With a custom design, wearers are able to enjoy a full range of motion and the ability to walk without their orthosis working against them. The fluidity of the joint in a well designed KAFO won’t interrupt natural movement or put unnecessary pressure on the knee area.
Orthotics For Children
Some children born with flat feet require ankle supports. Supra malleolar orthoses hug the ankles of these children, helping them walk and build the strength they need. This is a relatively common orthotic need for children, though it is not the only orthotic need they may have. Children may require orthotic devices to recover from an injury or deal with a disease or disability.
A child’s orthotic needs will differ significantly from an adult’s needs. Children grow, and devices will need to be adjusted or redesigned in order to accommodate their growth. Children typically heal much faster than adults, which makes frequent checkups necessary to measure the efficiency of an orthotic device.

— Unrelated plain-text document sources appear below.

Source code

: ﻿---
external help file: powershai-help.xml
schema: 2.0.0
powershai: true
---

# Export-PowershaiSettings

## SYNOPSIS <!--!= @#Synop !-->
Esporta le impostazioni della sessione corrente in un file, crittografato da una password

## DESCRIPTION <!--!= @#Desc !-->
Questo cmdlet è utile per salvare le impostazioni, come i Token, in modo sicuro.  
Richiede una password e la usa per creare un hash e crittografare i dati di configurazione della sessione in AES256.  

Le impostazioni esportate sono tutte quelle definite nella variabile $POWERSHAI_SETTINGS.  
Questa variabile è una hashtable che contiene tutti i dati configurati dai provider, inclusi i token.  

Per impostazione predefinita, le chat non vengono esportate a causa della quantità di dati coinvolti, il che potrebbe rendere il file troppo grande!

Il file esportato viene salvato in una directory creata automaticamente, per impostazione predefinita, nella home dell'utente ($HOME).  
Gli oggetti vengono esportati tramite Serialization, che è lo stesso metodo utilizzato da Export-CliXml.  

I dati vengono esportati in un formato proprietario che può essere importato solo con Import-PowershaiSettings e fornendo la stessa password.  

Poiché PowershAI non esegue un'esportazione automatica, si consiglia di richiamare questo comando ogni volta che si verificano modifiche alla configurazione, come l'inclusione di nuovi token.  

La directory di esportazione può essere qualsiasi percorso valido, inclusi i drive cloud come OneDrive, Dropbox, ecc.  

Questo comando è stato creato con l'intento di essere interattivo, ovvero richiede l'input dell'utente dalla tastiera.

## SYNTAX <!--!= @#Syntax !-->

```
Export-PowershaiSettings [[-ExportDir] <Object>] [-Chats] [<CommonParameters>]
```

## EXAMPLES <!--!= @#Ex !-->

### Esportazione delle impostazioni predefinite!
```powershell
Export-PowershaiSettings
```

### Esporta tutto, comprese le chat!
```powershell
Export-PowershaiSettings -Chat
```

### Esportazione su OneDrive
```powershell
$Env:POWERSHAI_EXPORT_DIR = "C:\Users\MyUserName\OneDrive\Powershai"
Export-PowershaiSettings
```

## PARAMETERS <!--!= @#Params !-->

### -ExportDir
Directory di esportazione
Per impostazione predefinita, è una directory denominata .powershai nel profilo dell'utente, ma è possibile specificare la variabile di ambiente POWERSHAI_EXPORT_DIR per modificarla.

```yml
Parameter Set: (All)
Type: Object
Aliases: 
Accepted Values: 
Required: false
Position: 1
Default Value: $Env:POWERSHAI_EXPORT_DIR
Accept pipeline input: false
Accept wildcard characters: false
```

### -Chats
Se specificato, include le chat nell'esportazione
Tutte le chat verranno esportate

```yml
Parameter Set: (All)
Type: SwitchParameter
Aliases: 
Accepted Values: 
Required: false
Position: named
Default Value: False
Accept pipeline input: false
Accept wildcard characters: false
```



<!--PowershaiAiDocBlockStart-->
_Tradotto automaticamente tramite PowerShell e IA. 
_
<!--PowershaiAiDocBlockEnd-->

Choosing An Orthotics Provider
The right orthotic provider needs to be thorough and accurate when measuring a patient for a custom device. Devices may need to be adjusted or even replaced over time, depending on the nature of the patient’s condition.
A custom orthotic should be lightweight and comfortable to use. A great provider will go the extra mile to work with the patient to assess things like comfort and ease of use. Advances in medical technology have made it easier than ever before to provide top quality orthotic devices to those who need them the most and the right provider will be at the forefront of this technology.